19h25 : Alors que la France vient de perdre aux tirs au but contre l’Argentine, Bryan’s Magic Tears font une entrée en scène progressive, construisant peu à peu une musique qui s’éloigne de plus en plus de leur rock psyché des débuts (Greetings from Space Boys), et vient affronter les géants passés du shoegaze, en imposant un niveau sonore plus conséquent… Comment souvent avec les Parisiens, il y a peu, voire pas d’interactions avec le public, mais de beaux morceaux noyés dans un déluge sonore croissant, où les voix masculine et féminine se relaient pour nous offrir des mélodies flottantes, sans toujours éviter le risque de l’uniformité. Au bout de quarante-cinq minutes, ils nous offrent leur classique Slamino Days comme final terrible, puissant, envoûtant, où l’influence de My Bloody Valentine est prégnante. On leur suggérerait donc à nouveau de montrer un peu plus de sympathie pour leur public, voire même seulement de montrer leur plaisir de jouer, mais depuis le temps…

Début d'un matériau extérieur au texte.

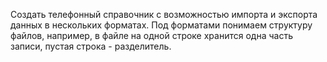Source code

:  Создать телефонный справочник с возможностью импорта и экспорта данных в нескольких форматах.
    Под форматами понимаем структуру файлов, например, в файле на одной строке хранится одна часть записи, пустая строка - разделитель.

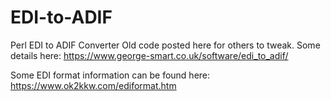 # EDI-to-ADIF
Perl EDI to ADIF Converter
Old code posted here for others to tweak. Some details here: https://www.george-smart.co.uk/software/edi_to_adif/


Some EDI format information can be found here: https://www.ok2kkw.com/ediformat.htm
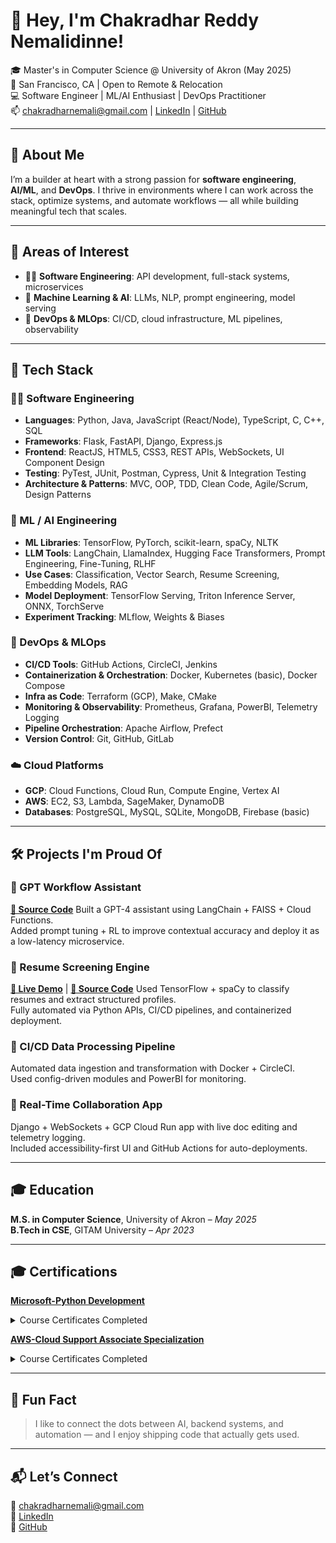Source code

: # 👋 Hey, I'm Chakradhar Reddy Nemalidinne!

🎓 Master's in Computer Science @ University of Akron (May 2025)  
📍 San Francisco, CA | Open to Remote & Relocation  
💻 Software Engineer | ML/AI Enthusiast | DevOps Practitioner  
📫 chakradharnemali@gmail.com | [LinkedIn](https://linkedin.com/in/chakradhar-n) | [GitHub](https://github.com/Chakradhar6304)

---

## 🚀 About Me

I’m a builder at heart with a strong passion for **software engineering**, **AI/ML**, and **DevOps**. I thrive in environments where I can work across the stack, optimize systems, and automate workflows — all while building meaningful tech that scales.

---

## 🧠 Areas of Interest

- 🧑‍💻 **Software Engineering**: API development, full-stack systems, microservices
- 🤖 **Machine Learning & AI**: LLMs, NLP, prompt engineering, model serving
- 🔁 **DevOps & MLOps**: CI/CD, cloud infrastructure, ML pipelines, observability

---

## 🔧 Tech Stack

### 🧑‍💻 Software Engineering
- **Languages**: Python, Java, JavaScript (React/Node), TypeScript, C, C++, SQL
- **Frameworks**: Flask, FastAPI, Django, Express.js
- **Frontend**: ReactJS, HTML5, CSS3, REST APIs, WebSockets, UI Component Design
- **Testing**: PyTest, JUnit, Postman, Cypress, Unit & Integration Testing
- **Architecture & Patterns**: MVC, OOP, TDD, Clean Code, Agile/Scrum, Design Patterns

### 🤖 ML / AI Engineering
- **ML Libraries**: TensorFlow, PyTorch, scikit-learn, spaCy, NLTK
- **LLM Tools**: LangChain, LlamaIndex, Hugging Face Transformers, Prompt Engineering, Fine-Tuning, RLHF
- **Use Cases**: Classification, Vector Search, Resume Screening, Embedding Models, RAG
- **Model Deployment**: TensorFlow Serving, Triton Inference Server, ONNX, TorchServe
- **Experiment Tracking**: MLflow, Weights & Biases

### 🔁 DevOps & MLOps
- **CI/CD Tools**: GitHub Actions, CircleCI, Jenkins
- **Containerization & Orchestration**: Docker, Kubernetes (basic), Docker Compose
- **Infra as Code**: Terraform (GCP), Make, CMake
- **Monitoring & Observability**: Prometheus, Grafana, PowerBI, Telemetry Logging
- **Pipeline Orchestration**: Apache Airflow, Prefect
- **Version Control**: Git, GitHub, GitLab

### ☁️ Cloud Platforms
- **GCP**: Cloud Functions, Cloud Run, Compute Engine, Vertex AI
- **AWS**: EC2, S3, Lambda, SageMaker, DynamoDB
- **Databases**: PostgreSQL, MySQL, SQLite, MongoDB, Firebase (basic)

---

## 🛠️ Projects I'm Proud Of

### 🤖 GPT Workflow Assistant
**[📄 Source Code](https://github.com/Chakradhar6304/gpt-workflow-assistant)**
Built a GPT-4 assistant using LangChain + FAISS + Cloud Functions.  
Added prompt tuning + RL to improve contextual accuracy and deploy it as a low-latency microservice.

### 📄 Resume Screening Engine
**[🚀 Live Demo](https://Chakradhar6304.github.io/Resume-Screening-Engine/)** | **[📄 Source Code](https://github.com/Chakradhar6304/Resume-Screening-Engine)**
Used TensorFlow + spaCy to classify resumes and extract structured profiles.  
Fully automated via Python APIs, CI/CD pipelines, and containerized deployment.

### 🔁 CI/CD Data Processing Pipeline
Automated data ingestion and transformation with Docker + CircleCI.  
Used config-driven modules and PowerBI for monitoring.

### 🧾 Real-Time Collaboration App
Django + WebSockets + GCP Cloud Run app with live doc editing and telemetry logging.  
Included accessibility-first UI and GitHub Actions for auto-deployments.

---

## 🎓 Education

**M.S. in Computer Science**, University of Akron – *May 2025*  
**B.Tech in CSE**, GITAM University – *Apr 2023*

---

## 🎓 Certifications

**[Microsoft-Python Development](https://coursera.org/share/7007a27049b9f152a37acac47ad2551b)**  

<details>
<summary>Course Certificates Completed</summary>

- [Python Programming Fundamentals](https://coursera.org/share/4881023886ee9e77493ddc41f87d1864)  
- [Data Analysis and Visualization with Python](https://coursera.org/share/f1248618d0f818950c553ffe33e15e89)  
- [Automation and Scripting with Python](https://coursera.org/share/d2a41b37af2b82bba2ae0f5fe6f5d25c)  
- [Web Development with Python](https://coursera.org/share/7c06f25ca6de92988bc0167ad6e4da2b)  
- [Advanced Python Development Techniques](https://coursera.org/share/0996908d4c7a3c8310bb9e7954336c8e)  
- [Project Development in Python](https://coursera.org/share/564775672427ae9cf8347cbac51581fd)

</details>

**[AWS-Cloud Support Associate Specialization](https://coursera.org/share/f707c905e21ea82179ce02c4106a1b81)**

<details> <summary>Course Certificates Completed</summary>

- [Introduction to Information Technology and AWS Cloud(Coursera)](https://coursera.org/share/0907492c79bfdf237dfec586ef2e2457)
- [AWS Cloud Technical Essentials(Coursera)](https://coursera.org/share/98033331e7617ce250bb3873208fd544)
- [Skills and Best Practices for Cloud Support Associates(Coursera)](https://coursera.org/share/0d444eb373b918a08cd2a3c9a25961b7)
- [Cloud Support Essentials: A Technical Approach(Coursera)](https://coursera.org/share/f6aebc08a3e9bb57d821c8b67d8dce1c)
- [Automation in the AWS Cloud(Coursera)](https://coursera.org/share/1f9c0b6245fc02453720b6c7bfee6350)
- [Python for Serverless Applications and Automation on AWS(Coursera)](https://coursera.org/share/4377fd445b35e82e15d242e6e7121707)
- [Capstone: Preparing to work as a Cloud Support Associate(Coursera)](https://coursera.org/share/c2395432220ed6b92af3de9cd98d5c11)

</details>

---

## 🧩 Fun Fact

> I like to connect the dots between AI, backend systems, and automation — and I enjoy shipping code that actually gets used.

---

## 📬 Let’s Connect

📧 chakradharnemali@gmail.com  
🔗 [LinkedIn](https://linkedin.com/in/chakradhar-n)  
🐙 [GitHub](https://github.com/Chakradhar6304)

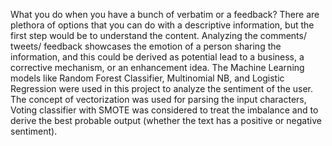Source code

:What you do when you have a bunch of verbatim or a feedback? 
There are plethora of options that you can do with a descriptive information, but the first step would be to understand the content.
Analyzing the comments/ tweets/ feedback showcases the emotion of a person sharing the information, and this could be derived as potential lead to a business, a corrective mechanism, or an enhancement idea.
The Machine Learning models like Random Forest Classifier, Multinomial NB, and Logistic Regression were used in this project to analyze the sentiment of the user.
The concept of vectorization was used for parsing the input characters, Voting classifier with SMOTE was considered to treat the imbalance and to derive the best probable output (whether the text has a positive or negative sentiment).
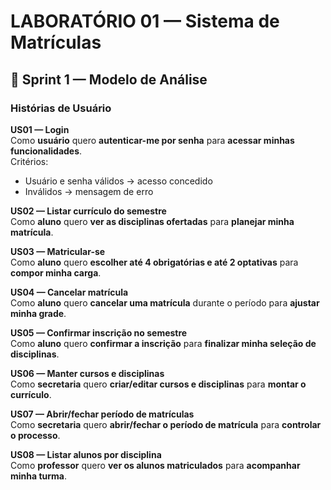 # LABORATÓRIO 01 — Sistema de Matrículas

## 🧩 Sprint 1 — Modelo de Análise

### Histórias de Usuário

**US01 — Login**  
Como **usuário** quero **autenticar-me por senha** para **acessar minhas funcionalidades**.  
Critérios:
- Usuário e senha válidos → acesso concedido
- Inválidos → mensagem de erro

**US02 — Listar currículo do semestre**  
Como **aluno** quero **ver as disciplinas ofertadas** para **planejar minha matrícula**.

**US03 — Matricular-se**  
Como **aluno** quero **escolher até 4 obrigatórias e até 2 optativas** para **compor minha carga**.

**US04 — Cancelar matrícula**  
Como **aluno** quero **cancelar uma matrícula** durante o período para **ajustar minha grade**.

**US05 — Confirmar inscrição no semestre**  
Como **aluno** quero **confirmar a inscrição** para **finalizar minha seleção de disciplinas**.

**US06 — Manter cursos e disciplinas**  
Como **secretaria** quero **criar/editar cursos e disciplinas** para **montar o currículo**.

**US07 — Abrir/fechar período de matrículas**  
Como **secretaria** quero **abrir/fechar o período de matrícula** para **controlar o processo**.

**US08 — Listar alunos por disciplina**  
Como **professor** quero **ver os alunos matriculados** para **acompanhar minha turma**.
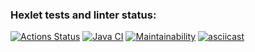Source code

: ### Hexlet tests and linter status:
[![Actions Status](https://github.com/ruslVT/java-project-lvl2/workflows/hexlet-check/badge.svg)](https://github.com/ruslVT/java-project-lvl2/actions)
[![Java CI](https://github.com/ruslVT/java-project-lvl2/actions/workflows/java-ci.yml/badge.svg)](https://github.com/ruslVT/java-project-lvl2/actions/workflows/java-ci.yml)
[![Maintainability](https://api.codeclimate.com/v1/badges/edfa3b01cb7c98a8f7f5/maintainability)](https://codeclimate.com/github/ruslVT/java-project-lvl2/maintainability)
[![asciicast](https://asciinema.org/a/dIf5myiE7RG1L9geFdSQNIDlL.svg)](https://asciinema.org/a/dIf5myiE7RG1L9geFdSQNIDlL)
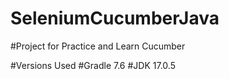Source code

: # SeleniumCucumberJava
#Project for Practice and Learn Cucumber

#Versions Used
#Gradle 7.6
#JDK 17.0.5
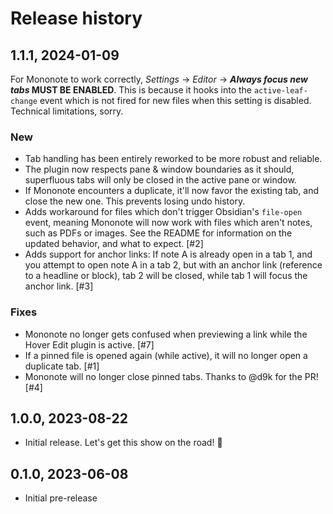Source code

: # Release history

## 1.1.1, 2024-01-09

For Mononote to work correctly, _Settings_ → _Editor_ → **_Always focus new tabs_ MUST BE ENABLED**. This is because it hooks into the `active-leaf-change` event which is not fired for new files when this setting is disabled. Technical limitations, sorry.

### New

- Tab handling has been entirely reworked to be more robust and reliable.
- The plugin now respects pane & window boundaries as it should, superfluous tabs will only be closed in the active pane or window. 
- If Mononote encounters a duplicate, it'll now favor the existing tab, and close the new one. This prevents losing undo history.
- Adds workaround for files which don't trigger Obsidian's `file-open` event, meaning Mononote will now work with files which aren't notes, such as PDFs or images. See the README for information on the updated behavior, and what to expect. [#2]
- Adds support for anchor links: If note A is already open in a tab 1, and you attempt to open note A in a tab 2, but with an anchor link (reference to a headline or block), tab 2 will be closed, while tab 1 will focus the anchor link. [#3]

### Fixes

- Mononote no longer gets confused when previewing a link while the Hover Edit plugin is active. [#7]
- If a pinned file is opened again (while active), it will no longer open a duplicate tab. [#1]
- Mononote will no longer close pinned tabs. Thanks to @d9k for the PR! [#4]


## 1.0.0, 2023-08-22

- Initial release. Let's get this show on the road! 🚀


## 0.1.0, 2023-06-08

- Initial pre-release
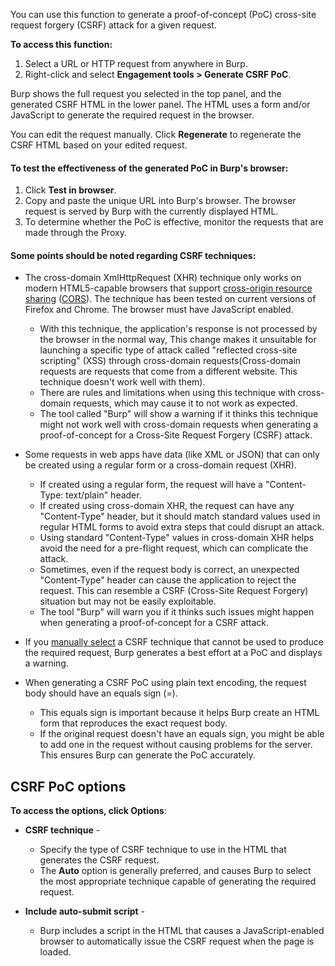 You can use this function to generate a proof-of-concept (PoC) cross-site request forgery (CSRF) attack for a given request.

**To access this function:**
 1. Select a URL or HTTP request from anywhere in Burp.
 2. Right-click and select **Engagement tools > Generate CSRF PoC**.

Burp shows the full request you selected in the top panel, and the generated CSRF HTML in the lower panel. The HTML uses a form and/or JavaScript to generate the required request in the browser.

You can edit the request manually. Click **Regenerate** to regenerate the CSRF HTML based on your edited request.

#### To test the effectiveness of the generated PoC in Burp's browser:
  1. Click **Test in browser**.
  2. Copy and paste the unique URL into Burp's browser. The browser request is served by Burp with the currently displayed HTML.
  3. To determine whether the PoC is effective, monitor the requests that are made through the Proxy.

#### Some points should be noted regarding CSRF techniques:

   - The cross-domain XmlHttpRequest (XHR) technique only works on modern HTML5-capable browsers that support [cross-origin resource sharing](https://portswigger.net/web-security/cors) ([CORS](https://portswigger.net/web-security/cors)). The technique has been tested on current versions of Firefox and Chrome. The browser must have JavaScript enabled. 
	   - With this technique, the application's response is not processed by the browser in the normal way, This change makes it unsuitable for launching a specific type of attack called "reflected cross-site scripting" (XSS) through cross-domain requests(Cross-domain requests are requests that come from a different website. This technique doesn't work well with them).
	   - There are rules and limitations when using this technique with cross-domain requests, which may cause it to not work as expected.
	   - The tool called "Burp" will show a warning if it thinks this technique might not work well with cross-domain requests when generating a proof-of-concept for a Cross-Site Request Forgery (CSRF) attack.

   - Some requests in web apps have data (like XML or JSON) that can only be created using a regular form or a cross-domain request (XHR).
	   - If created using a regular form, the request will have a "Content-Type: text/plain" header.
	   - If created using cross-domain XHR, the request can have any "Content-Type" header, but it should match standard values used in regular HTML forms to avoid extra steps that could disrupt an attack.
	   - Using standard "Content-Type" values in cross-domain XHR helps avoid the need for a pre-flight request, which can complicate the attack.
	   - Sometimes, even if the request body is correct, an unexpected "Content-Type" header can cause the application to reject the request. This can resemble a CSRF (Cross-Site Request Forgery) situation but may not be easily exploitable.
	   - The tool "Burp" will warn you if it thinks such issues might happen when generating a proof-of-concept for a CSRF attack.

   - If you [manually select](https://portswigger.net/burp/documentation/desktop/tools/engagement-tools/generate-csrf-poc#csrf-poc-options) a CSRF technique that cannot be used to produce the required request, Burp generates a best effort at a PoC and displays a warning.
   - When generating a CSRF PoC using plain text encoding, the request body should have an equals sign (=).
	   - This equals sign is important because it helps Burp create an HTML form that reproduces the exact request body.
	   - If the original request doesn't have an equals sign, you might be able to add one in the request without causing problems for the server. This ensures Burp can generate the PoC accurately.

## CSRF PoC options

**To access the options, click Options**:

- **CSRF technique** - 
	- Specify the type of CSRF technique to use in the HTML that generates the CSRF request.
	- The **Auto** option is generally preferred, and causes Burp to select the most appropriate technique capable of generating the required request.

- **Include auto-submit script** - 
	- Burp includes a script in the HTML that causes a JavaScript-enabled browser to automatically issue the CSRF request when the page is loaded.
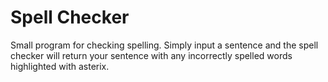 # Spell Checker
Small program for checking spelling.
Simply input a sentence and the spell checker will return your sentence with any incorrectly spelled words highlighted with asterix.

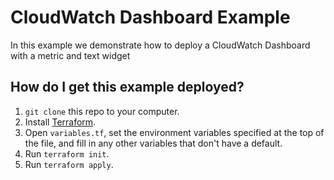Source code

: # CloudWatch Dashboard Example

In this example we demonstrate how to deploy a CloudWatch Dashboard with a metric and text widget

## How do I get this example deployed?

  1. `git clone` this repo to your computer.
  1. Install [Terraform](https://www.terraform.io/).
  1. Open `variables.tf`, set the environment variables specified at the top of the file, and fill in any other variables that
     don't have a default. 
  1. Run `terraform init`.
  1. Run `terraform apply`.
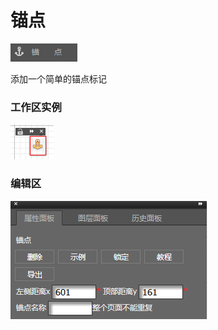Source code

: # 锚点

![](/assets/wwqq_20.jpg)

添加一个简单的锚点标记

### 工作区实例

![](/assets/QQ20-1.png)

### 编辑区

![](/assets/QQ20-2.png)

20h45 : avec Ride, et surtout Mark Gardener, on a droit au contraire à des sourires et une constante démonstration de sympathie (en français la plupart du temps, en plus) : comme quoi on peut jouer du shoegaze et ne pas être autiste !
Ce soir, Ride jouent Nowhere , l’un des albums fondateurs du genre (le shoegaze, donc…) dans l’ordre et dans son intégralité, avec un peu de retard sur les 30 ans d’anniversaire, pandémie oblige. Malgré les excellents souvenirs qu’on garde des débuts du groupe d’Oxford, il faut bien avouer que, au risque de fâcher les fans, nous ne sommes pas vraiment attachés à Nowhere, que nous avons toujours trouvé un peu trop… uniforme, justement. Mais ce risque (d’uniformité) va être superbement conjuré ce soir, grâce à l’excellence de l’interprétation et du son, faisant ressortir des subtilités de titres que les années nous avaient fait oublier. Mark Gardener et Andy Bell jouent toujours aussi magnifiquement bien de leurs guitares, et on jurerait même qu’ils ont progressé vocalement (la faiblesse du groupe à ses débuts…). Lawrence Colbert, à la batterie, impressionne aussi beaucoup, avec une frappe littéralement tellurique, dont on s’étonne qu’elle ne nous ait pas plus marqués au début des années 90. Si l’on peut déplorer des lumières un peu chiches, la splendeur et la force du son rattrapent largement le manque de spectacle sur scène (Andy et Mark ne sont pas deux musiciens particulièrement passionnants à regarder !).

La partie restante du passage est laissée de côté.